Treasury argues that distortions owing to Chinese state controls, especially industrial subsidies, can impact saving and investment and thus external accounts. This is valid. Unfortunately, the phase one deal doesn’t tackle Chinese industrial policy. These distortions point more to a lack of internal balance than external balance, and are not tantamount to manipulation.

The report emphasises the large US bilateral deficit with China. That is expected given Washington’s thinking. Laws governing the foreign exchange report require a focus on bilateral balances. But economists widely disregard their importance.

Treasury says that negotiations with the People’s Bank of China since August and the phase one currency agreement now allow removal of the ‘manipulation’ designation. It observes China has made enforceable commitments to refrain from competitive devaluation, not target its exchange rate for competitive gain, and agreed to new transparency provisions.
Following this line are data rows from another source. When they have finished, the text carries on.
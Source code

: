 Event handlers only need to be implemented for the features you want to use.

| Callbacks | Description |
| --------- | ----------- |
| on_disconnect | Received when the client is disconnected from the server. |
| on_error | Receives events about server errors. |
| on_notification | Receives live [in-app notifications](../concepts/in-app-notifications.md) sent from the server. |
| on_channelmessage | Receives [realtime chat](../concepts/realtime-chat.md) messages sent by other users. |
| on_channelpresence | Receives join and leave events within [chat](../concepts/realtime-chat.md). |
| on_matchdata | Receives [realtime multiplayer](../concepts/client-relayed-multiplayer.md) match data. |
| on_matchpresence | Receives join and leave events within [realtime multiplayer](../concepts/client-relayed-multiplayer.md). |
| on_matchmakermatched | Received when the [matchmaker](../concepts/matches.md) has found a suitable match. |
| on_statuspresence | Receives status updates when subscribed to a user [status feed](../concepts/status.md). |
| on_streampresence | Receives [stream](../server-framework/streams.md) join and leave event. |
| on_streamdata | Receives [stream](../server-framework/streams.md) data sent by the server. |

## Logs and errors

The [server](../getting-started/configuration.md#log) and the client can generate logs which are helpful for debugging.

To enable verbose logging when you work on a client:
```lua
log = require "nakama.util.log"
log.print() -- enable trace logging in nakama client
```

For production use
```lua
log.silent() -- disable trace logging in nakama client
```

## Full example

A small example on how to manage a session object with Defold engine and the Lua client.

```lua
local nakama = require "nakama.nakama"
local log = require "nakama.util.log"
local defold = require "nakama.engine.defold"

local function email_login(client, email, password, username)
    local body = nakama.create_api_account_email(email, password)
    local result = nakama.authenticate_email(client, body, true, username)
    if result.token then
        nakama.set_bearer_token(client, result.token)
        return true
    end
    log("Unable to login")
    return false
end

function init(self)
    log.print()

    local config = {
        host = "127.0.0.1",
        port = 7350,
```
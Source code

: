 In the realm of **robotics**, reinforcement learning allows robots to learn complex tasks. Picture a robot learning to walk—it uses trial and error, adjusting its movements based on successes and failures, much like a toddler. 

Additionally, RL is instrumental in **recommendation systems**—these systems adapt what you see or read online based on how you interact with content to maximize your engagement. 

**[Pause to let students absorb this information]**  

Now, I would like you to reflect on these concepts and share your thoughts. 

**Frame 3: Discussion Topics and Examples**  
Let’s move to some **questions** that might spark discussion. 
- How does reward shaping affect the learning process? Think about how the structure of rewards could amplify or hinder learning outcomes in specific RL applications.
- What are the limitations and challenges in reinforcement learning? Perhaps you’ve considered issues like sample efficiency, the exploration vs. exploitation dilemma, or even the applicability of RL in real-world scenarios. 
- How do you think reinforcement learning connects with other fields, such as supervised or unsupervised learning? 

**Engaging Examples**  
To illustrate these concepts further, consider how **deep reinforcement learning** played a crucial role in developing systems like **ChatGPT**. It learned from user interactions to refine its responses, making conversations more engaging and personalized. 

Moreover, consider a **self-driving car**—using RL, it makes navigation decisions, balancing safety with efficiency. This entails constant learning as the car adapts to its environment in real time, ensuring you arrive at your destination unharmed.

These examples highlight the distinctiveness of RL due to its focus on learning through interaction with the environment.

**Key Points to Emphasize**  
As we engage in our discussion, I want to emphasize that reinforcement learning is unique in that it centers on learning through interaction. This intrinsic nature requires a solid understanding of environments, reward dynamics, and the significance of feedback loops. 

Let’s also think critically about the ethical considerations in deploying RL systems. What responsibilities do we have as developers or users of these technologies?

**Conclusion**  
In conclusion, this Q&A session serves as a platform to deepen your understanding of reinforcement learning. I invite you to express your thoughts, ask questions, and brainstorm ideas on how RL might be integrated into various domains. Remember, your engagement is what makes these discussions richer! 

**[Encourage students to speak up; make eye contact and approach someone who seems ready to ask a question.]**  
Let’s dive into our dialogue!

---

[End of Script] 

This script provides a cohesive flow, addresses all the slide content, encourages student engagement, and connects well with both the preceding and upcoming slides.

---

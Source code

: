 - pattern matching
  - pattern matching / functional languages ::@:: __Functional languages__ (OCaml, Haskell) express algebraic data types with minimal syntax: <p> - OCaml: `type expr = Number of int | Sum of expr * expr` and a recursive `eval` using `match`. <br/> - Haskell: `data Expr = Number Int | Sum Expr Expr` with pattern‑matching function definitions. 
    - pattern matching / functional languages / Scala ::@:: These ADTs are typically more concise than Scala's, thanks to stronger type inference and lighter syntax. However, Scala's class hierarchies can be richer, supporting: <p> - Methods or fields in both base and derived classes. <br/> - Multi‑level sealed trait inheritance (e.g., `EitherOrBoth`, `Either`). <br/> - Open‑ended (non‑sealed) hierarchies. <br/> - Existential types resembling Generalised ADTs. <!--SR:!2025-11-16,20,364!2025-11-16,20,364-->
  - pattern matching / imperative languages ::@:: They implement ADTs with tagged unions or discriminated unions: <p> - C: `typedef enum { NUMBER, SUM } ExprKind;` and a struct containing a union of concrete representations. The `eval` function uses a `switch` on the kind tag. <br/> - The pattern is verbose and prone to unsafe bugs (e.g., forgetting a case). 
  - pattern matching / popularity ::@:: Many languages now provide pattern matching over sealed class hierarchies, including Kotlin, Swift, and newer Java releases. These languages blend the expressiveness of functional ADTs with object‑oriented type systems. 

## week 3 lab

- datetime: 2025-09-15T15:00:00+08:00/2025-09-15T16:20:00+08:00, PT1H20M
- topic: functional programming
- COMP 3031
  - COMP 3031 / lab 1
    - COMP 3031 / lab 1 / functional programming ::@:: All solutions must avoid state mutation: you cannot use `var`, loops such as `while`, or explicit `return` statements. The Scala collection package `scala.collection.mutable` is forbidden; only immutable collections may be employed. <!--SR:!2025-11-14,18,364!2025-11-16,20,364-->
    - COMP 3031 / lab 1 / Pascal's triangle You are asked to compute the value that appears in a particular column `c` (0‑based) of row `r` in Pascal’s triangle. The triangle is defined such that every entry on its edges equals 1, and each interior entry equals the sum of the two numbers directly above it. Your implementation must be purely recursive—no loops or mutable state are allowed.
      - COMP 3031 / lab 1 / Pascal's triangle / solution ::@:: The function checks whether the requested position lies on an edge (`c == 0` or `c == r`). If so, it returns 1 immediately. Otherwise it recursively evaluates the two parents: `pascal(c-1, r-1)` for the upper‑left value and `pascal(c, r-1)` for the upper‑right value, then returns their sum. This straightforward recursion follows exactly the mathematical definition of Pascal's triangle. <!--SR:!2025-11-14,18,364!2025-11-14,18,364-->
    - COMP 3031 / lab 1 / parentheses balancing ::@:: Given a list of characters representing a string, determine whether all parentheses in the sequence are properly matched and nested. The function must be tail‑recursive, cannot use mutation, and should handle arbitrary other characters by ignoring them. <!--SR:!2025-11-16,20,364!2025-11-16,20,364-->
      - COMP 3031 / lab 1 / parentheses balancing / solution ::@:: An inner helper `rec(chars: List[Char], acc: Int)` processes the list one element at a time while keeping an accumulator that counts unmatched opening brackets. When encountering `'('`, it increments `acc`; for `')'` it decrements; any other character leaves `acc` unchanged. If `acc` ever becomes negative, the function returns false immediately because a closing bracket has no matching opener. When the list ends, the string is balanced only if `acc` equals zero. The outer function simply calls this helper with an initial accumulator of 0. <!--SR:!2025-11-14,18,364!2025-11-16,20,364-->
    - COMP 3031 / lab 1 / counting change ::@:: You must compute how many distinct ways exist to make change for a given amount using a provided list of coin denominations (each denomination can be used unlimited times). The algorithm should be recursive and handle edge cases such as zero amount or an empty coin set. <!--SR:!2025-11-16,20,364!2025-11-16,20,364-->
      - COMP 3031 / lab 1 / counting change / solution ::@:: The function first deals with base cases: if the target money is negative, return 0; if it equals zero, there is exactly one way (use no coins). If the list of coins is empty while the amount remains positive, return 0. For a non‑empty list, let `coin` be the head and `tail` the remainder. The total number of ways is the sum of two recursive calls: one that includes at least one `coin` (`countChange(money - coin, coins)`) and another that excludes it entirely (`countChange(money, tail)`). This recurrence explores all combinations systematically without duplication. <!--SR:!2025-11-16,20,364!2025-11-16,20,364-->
The currency chapter was agreed de facto early in 2019. Both Treasury Secretary Steven Mnuchin and PBoC Governor Yi Gang noted at the time that an agreement had been reached.

There is little new in the general and exchange rate practices provisions. They derive from longstanding G20 language and IMF exchange rate surveillance principles, especially the G20 November 2011 Cannes summit communique. [1]

The deal’s transparency provisions are already met. However, the report’s calls for greater transparency merit support. While China publishes official reserves, timely intervention data are desirable. Treasury alludes to an oft-heard suspicion of ‘stealth’ intervention by Chinese state-owned banks for the PBoC. Transparency on such activities could dispel question marks.

What is worrisome about the currency deal is the enforcement mechanism. It would allow US exchange rate unhappiness with China to be referred to a bilateral dispute resolution mechanism. If not resolved, Washington could impose tariffs unilaterally (subject to Chapter 7 provisions of the deal). This could be a dangerous recipe for beggar-thy-neighbour protectionism.

Treasury was right to reverse its mistaken decision to designate China for currency ‘manipulation’. But the aftershocks may still reverberate for the international monetary system.

Mark Sobel is US Chairman of OMFIF.

[1] ‘We affirm our commitment to move more rapidly toward more market-determined exchange rate systems and enhance exchange rate flexibility to reflect underlying economic fundamentals, avoid persistent exchange rate misalignments and refrain from competitive devaluation of currencies.’